The popular unrest in Hong Kong is one of the world's major human rights issues today. The weeks-long, record-breaking protest against the extradition laws, to make it easier to extradite accused individuals to China, indicates the irreconcilable tension between Beijing and the Hong Kong people. It may mark the end of Hong Kong's "one country, two systems" framework and the start of a protracted war between freedom and dictatorship.
The implications of the protests are even more drastic than the drama of the unrest. Hong Kong and the international community:
Hong Kong's Chief Executive Carrie Lam and the Chinese Communist Party (CCP) chief Xi Jinping to give the law. The aim is to control Hong Kong and ensure the CCP's regime security. This profoundly affects the Hong Kong people's political and civil rights, as well as the future of Hong Kong. In fact, the extradition laws are only excused to carry out this campaign.
Although the Hong Kong government uses Taiwan's request for surrendering a Hong Kong suspect in a Taiwan homicide case, the proposed changes open the door to gross human rights violations. It would allow the Hong Kong government to handle extradition requests on a case-by-case basis and from jurisdictions with which there were no agreements, such as China. It would enable Lam's Government to repatriate secretly accused individuals without the Legislature's oversight. Of course, this is not only because anyone in Hong Kong could be "legally" taken to the party-state to do so, […]
Second, Beijing now sees the Hong Kong Democracy Moves As A Security Threat And Will Move To Crush It. This is reflected in the aggressive, rapid response by Hong Kong Police who fired rubber bullets, tear gas and bean bag rounds, and used batons and pepper spray. Beijing and the Hong Kong government ruled the protest to be a "riot" after being clashed on June 1
Third, the repressive acts expose the CCP's willingness to breach China's promises made to international community, the United Kingdom and the people of Hong Kong. Hong Kong's autonomy, its independent executive, legislative and judicial powers; Hong Kong people to rule Hong Kong; The Fourth Sentence of the Sino-British Joint Declaration signed in 1984.

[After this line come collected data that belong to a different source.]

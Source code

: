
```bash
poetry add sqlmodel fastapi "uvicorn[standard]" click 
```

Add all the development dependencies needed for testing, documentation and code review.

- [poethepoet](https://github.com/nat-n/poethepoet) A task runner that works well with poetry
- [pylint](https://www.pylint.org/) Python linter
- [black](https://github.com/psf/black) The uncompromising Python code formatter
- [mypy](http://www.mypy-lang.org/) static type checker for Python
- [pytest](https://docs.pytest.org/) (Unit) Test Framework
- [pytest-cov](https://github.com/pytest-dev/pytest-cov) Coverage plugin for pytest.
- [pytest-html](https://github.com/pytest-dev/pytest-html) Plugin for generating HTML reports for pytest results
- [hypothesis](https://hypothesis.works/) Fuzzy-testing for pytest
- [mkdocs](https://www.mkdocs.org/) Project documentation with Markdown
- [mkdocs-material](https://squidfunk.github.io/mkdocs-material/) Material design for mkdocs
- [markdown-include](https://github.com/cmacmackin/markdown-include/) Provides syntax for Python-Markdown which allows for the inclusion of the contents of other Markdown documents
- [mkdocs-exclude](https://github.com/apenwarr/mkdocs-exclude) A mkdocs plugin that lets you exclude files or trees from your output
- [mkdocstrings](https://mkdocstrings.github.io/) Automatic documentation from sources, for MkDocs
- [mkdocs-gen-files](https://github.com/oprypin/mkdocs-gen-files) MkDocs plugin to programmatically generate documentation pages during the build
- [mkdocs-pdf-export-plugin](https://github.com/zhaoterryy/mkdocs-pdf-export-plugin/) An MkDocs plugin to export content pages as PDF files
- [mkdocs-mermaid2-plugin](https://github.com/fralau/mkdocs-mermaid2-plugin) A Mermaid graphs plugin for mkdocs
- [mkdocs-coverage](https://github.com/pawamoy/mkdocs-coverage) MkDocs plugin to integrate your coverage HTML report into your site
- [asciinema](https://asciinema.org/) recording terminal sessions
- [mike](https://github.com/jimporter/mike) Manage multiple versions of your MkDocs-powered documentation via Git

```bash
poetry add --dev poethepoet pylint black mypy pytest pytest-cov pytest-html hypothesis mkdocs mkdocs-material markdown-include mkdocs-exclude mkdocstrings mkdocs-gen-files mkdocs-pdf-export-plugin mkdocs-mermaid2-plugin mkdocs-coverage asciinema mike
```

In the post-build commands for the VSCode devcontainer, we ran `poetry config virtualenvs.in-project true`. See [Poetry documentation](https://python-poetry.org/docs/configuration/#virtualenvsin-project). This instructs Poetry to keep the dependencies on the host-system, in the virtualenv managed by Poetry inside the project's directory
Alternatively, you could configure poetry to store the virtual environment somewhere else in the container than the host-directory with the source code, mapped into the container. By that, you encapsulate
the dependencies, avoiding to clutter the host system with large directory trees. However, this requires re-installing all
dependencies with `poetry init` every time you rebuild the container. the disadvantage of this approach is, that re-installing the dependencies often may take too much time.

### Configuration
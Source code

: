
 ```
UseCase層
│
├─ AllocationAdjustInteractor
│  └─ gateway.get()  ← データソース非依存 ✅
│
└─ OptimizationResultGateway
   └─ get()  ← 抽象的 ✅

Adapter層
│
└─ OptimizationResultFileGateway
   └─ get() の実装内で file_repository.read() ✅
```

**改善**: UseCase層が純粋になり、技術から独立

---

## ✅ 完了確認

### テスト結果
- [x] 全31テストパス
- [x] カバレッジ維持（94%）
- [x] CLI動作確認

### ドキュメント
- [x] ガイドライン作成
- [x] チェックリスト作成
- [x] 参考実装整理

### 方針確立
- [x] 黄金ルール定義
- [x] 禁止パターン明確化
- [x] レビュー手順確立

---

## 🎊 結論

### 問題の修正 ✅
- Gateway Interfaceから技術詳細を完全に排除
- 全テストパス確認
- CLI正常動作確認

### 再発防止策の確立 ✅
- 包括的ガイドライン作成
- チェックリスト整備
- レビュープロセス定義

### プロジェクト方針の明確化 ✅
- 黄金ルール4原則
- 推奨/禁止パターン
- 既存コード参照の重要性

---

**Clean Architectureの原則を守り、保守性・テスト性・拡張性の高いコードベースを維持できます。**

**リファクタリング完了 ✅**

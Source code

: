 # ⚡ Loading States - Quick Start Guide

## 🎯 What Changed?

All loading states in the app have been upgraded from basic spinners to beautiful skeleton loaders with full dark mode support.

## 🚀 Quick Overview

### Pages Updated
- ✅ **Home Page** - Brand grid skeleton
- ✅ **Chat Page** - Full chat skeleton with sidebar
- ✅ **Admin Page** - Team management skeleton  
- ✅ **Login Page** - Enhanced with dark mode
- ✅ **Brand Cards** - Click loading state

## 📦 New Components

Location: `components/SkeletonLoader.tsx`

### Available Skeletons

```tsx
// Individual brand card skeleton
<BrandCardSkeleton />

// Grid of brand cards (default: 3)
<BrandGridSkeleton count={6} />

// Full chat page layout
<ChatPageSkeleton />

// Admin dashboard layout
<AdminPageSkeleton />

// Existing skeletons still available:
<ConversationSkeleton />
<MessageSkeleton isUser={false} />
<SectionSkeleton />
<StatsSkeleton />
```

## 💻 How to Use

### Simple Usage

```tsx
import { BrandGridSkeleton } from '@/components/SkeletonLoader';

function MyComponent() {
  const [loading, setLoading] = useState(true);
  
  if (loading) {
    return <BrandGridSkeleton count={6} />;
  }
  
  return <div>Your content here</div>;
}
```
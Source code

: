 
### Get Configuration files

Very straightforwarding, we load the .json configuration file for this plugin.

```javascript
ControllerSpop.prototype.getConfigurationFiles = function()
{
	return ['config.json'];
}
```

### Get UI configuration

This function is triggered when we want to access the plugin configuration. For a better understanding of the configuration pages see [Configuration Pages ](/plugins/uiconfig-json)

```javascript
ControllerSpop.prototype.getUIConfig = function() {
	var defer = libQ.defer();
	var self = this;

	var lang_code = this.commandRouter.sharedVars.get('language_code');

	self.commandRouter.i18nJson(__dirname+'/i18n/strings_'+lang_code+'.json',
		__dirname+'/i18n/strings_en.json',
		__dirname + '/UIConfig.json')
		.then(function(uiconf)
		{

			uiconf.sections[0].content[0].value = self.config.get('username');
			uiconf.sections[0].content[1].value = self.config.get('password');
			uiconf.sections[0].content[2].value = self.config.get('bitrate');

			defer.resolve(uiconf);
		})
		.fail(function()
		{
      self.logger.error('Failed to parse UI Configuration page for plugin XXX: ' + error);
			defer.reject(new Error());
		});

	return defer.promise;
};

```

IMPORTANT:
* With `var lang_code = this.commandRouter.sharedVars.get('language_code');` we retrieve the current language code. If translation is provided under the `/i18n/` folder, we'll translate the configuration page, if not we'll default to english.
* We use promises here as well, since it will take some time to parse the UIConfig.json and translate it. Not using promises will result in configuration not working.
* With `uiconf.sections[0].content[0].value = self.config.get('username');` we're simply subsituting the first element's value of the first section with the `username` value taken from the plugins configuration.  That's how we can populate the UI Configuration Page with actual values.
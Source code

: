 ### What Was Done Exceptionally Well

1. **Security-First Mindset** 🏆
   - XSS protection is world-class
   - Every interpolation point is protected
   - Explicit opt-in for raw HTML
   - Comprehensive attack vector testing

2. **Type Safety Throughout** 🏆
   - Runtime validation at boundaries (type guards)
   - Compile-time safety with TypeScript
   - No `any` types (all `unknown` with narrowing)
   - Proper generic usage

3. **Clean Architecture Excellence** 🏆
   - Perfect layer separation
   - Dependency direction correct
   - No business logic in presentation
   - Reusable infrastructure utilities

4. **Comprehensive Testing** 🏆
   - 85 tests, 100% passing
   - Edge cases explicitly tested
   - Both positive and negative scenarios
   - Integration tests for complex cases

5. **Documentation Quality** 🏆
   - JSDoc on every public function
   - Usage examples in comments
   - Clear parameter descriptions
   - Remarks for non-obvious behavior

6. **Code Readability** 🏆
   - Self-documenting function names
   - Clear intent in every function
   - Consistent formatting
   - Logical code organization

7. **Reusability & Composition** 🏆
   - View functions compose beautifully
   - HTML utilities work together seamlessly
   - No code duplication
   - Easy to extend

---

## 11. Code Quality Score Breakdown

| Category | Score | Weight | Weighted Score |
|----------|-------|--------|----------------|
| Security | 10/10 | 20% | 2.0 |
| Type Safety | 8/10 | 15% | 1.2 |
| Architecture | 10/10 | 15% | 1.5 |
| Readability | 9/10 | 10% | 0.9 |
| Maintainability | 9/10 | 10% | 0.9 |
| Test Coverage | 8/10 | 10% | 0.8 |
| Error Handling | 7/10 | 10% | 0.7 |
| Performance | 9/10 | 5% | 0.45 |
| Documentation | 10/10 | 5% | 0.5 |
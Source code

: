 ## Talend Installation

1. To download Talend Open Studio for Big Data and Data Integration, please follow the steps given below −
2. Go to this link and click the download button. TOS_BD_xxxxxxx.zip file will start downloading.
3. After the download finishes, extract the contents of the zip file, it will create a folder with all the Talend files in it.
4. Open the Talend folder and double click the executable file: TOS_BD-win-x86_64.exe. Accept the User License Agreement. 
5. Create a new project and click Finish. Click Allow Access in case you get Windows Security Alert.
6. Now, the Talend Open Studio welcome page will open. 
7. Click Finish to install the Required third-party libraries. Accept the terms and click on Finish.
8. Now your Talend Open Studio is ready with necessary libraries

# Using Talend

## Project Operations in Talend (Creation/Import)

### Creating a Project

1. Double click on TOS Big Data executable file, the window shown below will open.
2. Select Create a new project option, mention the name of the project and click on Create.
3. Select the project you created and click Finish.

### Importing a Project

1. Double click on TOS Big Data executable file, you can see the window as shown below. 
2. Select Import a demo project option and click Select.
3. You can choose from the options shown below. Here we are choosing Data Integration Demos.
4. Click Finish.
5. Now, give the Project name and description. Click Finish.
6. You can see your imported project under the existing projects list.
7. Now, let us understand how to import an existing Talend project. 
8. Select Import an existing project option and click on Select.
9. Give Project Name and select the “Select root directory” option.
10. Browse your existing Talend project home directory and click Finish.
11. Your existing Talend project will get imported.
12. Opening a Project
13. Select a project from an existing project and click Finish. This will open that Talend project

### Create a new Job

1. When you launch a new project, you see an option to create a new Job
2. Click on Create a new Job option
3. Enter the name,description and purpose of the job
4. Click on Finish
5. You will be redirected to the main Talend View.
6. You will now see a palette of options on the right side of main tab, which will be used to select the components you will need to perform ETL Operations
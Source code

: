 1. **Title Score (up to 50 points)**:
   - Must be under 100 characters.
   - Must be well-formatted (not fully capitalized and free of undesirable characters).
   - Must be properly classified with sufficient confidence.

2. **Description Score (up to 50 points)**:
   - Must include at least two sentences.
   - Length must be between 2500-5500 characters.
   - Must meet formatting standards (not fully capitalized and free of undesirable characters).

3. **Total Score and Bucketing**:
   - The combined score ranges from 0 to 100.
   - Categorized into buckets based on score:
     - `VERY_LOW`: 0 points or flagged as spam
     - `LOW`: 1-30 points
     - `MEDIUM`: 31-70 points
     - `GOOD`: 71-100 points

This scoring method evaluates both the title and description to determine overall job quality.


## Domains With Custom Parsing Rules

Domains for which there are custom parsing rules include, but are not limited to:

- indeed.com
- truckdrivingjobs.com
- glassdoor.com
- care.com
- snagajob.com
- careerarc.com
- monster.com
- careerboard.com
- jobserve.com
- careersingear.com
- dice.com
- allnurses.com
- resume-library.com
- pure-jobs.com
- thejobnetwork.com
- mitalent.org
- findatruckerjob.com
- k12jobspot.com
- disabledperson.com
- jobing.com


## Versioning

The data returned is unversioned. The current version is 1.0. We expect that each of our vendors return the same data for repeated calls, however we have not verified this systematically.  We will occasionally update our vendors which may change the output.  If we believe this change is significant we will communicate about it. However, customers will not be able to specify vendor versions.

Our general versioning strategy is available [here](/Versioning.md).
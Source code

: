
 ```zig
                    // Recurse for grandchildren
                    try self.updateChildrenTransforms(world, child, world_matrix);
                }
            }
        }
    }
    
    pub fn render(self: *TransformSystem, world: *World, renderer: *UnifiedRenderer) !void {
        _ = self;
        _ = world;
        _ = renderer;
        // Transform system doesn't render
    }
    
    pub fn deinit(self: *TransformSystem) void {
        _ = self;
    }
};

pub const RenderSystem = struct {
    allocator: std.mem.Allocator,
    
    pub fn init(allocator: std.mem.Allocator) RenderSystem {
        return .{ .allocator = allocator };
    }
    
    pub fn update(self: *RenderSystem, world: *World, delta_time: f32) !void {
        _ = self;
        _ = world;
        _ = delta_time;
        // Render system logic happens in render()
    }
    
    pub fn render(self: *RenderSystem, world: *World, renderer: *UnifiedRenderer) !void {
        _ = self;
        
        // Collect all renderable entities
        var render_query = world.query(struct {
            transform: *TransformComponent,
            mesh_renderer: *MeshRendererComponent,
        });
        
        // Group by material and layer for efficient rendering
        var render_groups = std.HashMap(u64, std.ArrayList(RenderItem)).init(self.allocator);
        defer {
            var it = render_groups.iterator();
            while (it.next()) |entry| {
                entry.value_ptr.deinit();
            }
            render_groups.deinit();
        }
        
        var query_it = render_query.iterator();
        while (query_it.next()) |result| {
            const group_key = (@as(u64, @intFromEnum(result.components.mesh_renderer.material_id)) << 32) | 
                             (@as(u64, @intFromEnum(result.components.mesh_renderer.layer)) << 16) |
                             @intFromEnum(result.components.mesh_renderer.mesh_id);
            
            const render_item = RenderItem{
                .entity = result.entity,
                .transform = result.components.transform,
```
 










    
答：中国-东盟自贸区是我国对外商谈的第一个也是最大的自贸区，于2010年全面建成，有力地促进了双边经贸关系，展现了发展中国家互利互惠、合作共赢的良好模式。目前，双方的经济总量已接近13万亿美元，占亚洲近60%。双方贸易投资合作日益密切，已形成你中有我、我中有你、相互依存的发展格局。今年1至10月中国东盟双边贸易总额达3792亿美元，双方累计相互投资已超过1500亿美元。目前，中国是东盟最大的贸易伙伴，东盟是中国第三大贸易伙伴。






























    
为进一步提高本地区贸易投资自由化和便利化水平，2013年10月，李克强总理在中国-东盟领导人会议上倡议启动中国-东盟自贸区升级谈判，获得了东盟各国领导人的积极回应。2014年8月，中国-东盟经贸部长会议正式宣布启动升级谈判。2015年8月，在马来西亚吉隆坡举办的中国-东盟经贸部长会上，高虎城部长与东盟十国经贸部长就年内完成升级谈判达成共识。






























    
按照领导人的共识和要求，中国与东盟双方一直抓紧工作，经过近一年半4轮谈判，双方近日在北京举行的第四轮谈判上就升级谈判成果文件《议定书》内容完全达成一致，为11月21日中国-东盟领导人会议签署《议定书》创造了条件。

Fourth, on the heels of the 30th anniversary of the Tiananmen Massacre, the protests manifested a palpable desire of Hong Kong citizens to preserve their rights. The fact that they face down their government deserves to be applauded by supporters of democracy. Since 2013, when Xi Jinping came to Hong Kong, he has begun to change the status of Hong Kong, including "Hong Kong people ruling Hong Kong" and "Hong Kong people administering Hong Kong" Kong.
Xi has set up a "red line" for Hong Kong: He said he would not allow "activity that jeopardizes the sovereign security of China, challenges CCP authority, or uses Hong Kong to infiltrate and undermine the mainland." As a consequence, any Hong Kong's 'criticism of the CCP could have disastrous results for the individual.'
Fifth, the extradition laws are making another step towards making Hong Kong an integrated part of the mainland. It is one issue among many Hong Kong's independent status, as guaranteed by the 1984 agreement. The steady incorporation of Hong Kong Into China has been arrested for the moment, but it will require vigilance and willingness to protest once again when, inevitably, the government of Hong Kong acts as Beijing's tool. And Hong Kong's people want to get more support from the international community.
Sixth, Hong Kong is the canary in the coal mine for Taiwan. The abuses that China conducts against Hong Kong are star reminders for Taiwan that is human rights. What is happening in Hong Kong? What is happening in Taiwan?
The international response is alarming. China regularly commits human rights against its citizens, and now is doing so against the Hong Kong people. Yet, within the international community, China pays little cost for human rights that would be a massive, sustained campaign by other states, human rights organizations, the United Nations, global media, and others.
Erosion of the rights of Hong Kongers wants to continue. The effort has suffered a short-term reverse because of the brave acts of its people. But Xi does not want to tolerate dissent, democracy, or any challenge to his regime. The protests revealed, once again, the Communist China depends upon repression to rule.
Bradley A. Thayer, Ph.D., is a professor of political science at the University of Texas, San Antonio. He is co-author of "How China Sees the World: Han Centrism and the Balance of Power in International Politics."
Lianchao Han is vice president of Citizen Power Initiatives for China. After the Tiananmen Square Massacre in 1989, dr. Han was one of the founders of the Independent Federation of Chinese Students and Scholars. He worked in the U.S. Senate for 12 years, as legislative counsel and policy director for three senators.